Testing the function of the trunk may, however, help back pain assessment. Many different principles of trunk function testing have been described.

Range of motion (ROM)

Isometric strength measures

Isokinetic strength testing

Isoinertial strength and velocity measures

Of all these techniques, isoinertial testing provides the closest simulation of natural movement and therefore seems the most appropriate for clinical trunk testing and assessment of spinal function.

Functional assessment may enable a good estimation of remaining functional status and therefore permits a reasonable measure of the functional loss compared with age and sex matched databases. Nevertheless, for this measure to be reliable and valid one must be sure that the subject exerted a maximal performance: a maximal voluntary effort. Only then can the measured function be used to assess handicap.

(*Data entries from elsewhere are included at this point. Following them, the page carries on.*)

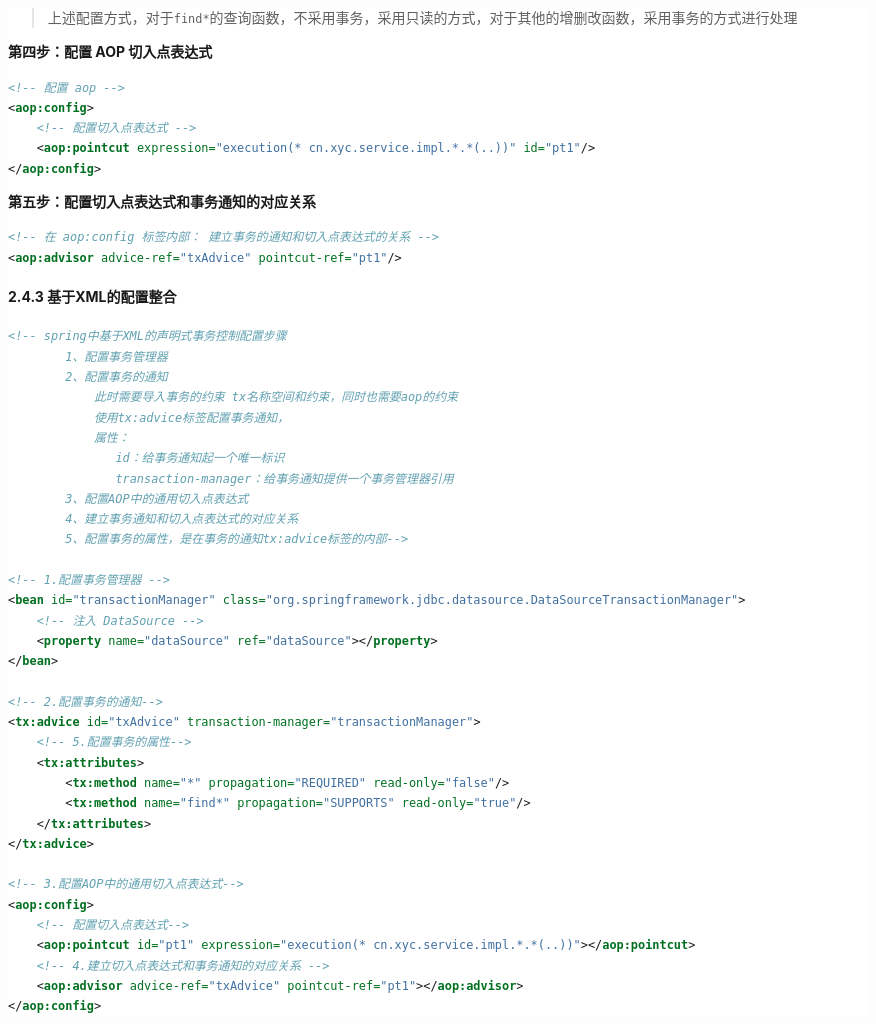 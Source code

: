 > 上述配置方式，对于`find*`的查询函数，不采用事务，采用只读的方式，对于其他的增删改函数，采用事务的方式进行处理

**第四步：配置 AOP 切入点表达式**

```xml
<!-- 配置 aop -->
<aop:config>
    <!-- 配置切入点表达式 -->
    <aop:pointcut expression="execution(* cn.xyc.service.impl.*.*(..))" id="pt1"/>
</aop:config>
```

**第五步：配置切入点表达式和事务通知的对应关系**

```xml
<!-- 在 aop:config 标签内部： 建立事务的通知和切入点表达式的关系 -->
<aop:advisor advice-ref="txAdvice" pointcut-ref="pt1"/>
```

#### 2.4.3 基于XML的配置整合

```xml
<!-- spring中基于XML的声明式事务控制配置步骤
        1、配置事务管理器
        2、配置事务的通知
            此时需要导入事务的约束 tx名称空间和约束，同时也需要aop的约束
            使用tx:advice标签配置事务通知，
			属性：
               id：给事务通知起一个唯一标识
               transaction-manager：给事务通知提供一个事务管理器引用
        3、配置AOP中的通用切入点表达式
        4、建立事务通知和切入点表达式的对应关系
        5、配置事务的属性，是在事务的通知tx:advice标签的内部-->

<!-- 1.配置事务管理器 -->
<bean id="transactionManager" class="org.springframework.jdbc.datasource.DataSourceTransactionManager">
    <!-- 注入 DataSource -->
    <property name="dataSource" ref="dataSource"></property>
</bean>

<!-- 2.配置事务的通知-->
<tx:advice id="txAdvice" transaction-manager="transactionManager">
    <!-- 5.配置事务的属性-->
    <tx:attributes>
        <tx:method name="*" propagation="REQUIRED" read-only="false"/>
        <tx:method name="find*" propagation="SUPPORTS" read-only="true"/>
    </tx:attributes>
</tx:advice>

<!-- 3.配置AOP中的通用切入点表达式-->
<aop:config>
    <!-- 配置切入点表达式-->
    <aop:pointcut id="pt1" expression="execution(* cn.xyc.service.impl.*.*(..))"></aop:pointcut>
    <!-- 4.建立切入点表达式和事务通知的对应关系 -->
    <aop:advisor advice-ref="txAdvice" pointcut-ref="pt1"></aop:advisor>
</aop:config>
```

Different techniques have been elaborated to recognize maximal effort. The most accepted appears to be reliability (or reproducibility) of performance which postulates that impaired subjects will generate lower but reproducible performance. It has been well-validated in different areas of strength testing: hand grip, elbow flexors, knee extensors, shoulder press and posturography. In trunk testing, it has been established for isokinetic and isoinertial measures. A possible reliable submaximal performance has been shown to be possible in some specific conditions which are not usually found in low back pain sufferers. Furthermore, the measure of the coefficient of variance (CV), sometimes proposed, is not a reliable way to assess reproducibility of performance.

The meaning of submaximal performance must be carefully understood, it may be the result of many factors like misunderstanding of instructions, fear of reinjury, anxiety, psychological distress and in some cases symptom amplification or malingering. The latter hypothesis can only rarely be determined with a reasonable degree of certainty.

Instrumented function assessment can help to determine the degree of impairment in case of maximal effort. That is it’s major interest and use. A submaximal effort will not help to determine impairment but does not necessarily indicate a conscious attempt at symptom magnification or malingering, and requires further investigation. It cannot by itself inform the sincerity of the complainant. Functional assessment can be used to find a fair compensation in case of maximal effort. It cannot be used to chase so called “malingerers” if this effort is not realised. There is no such thing as a lie-detector of back function.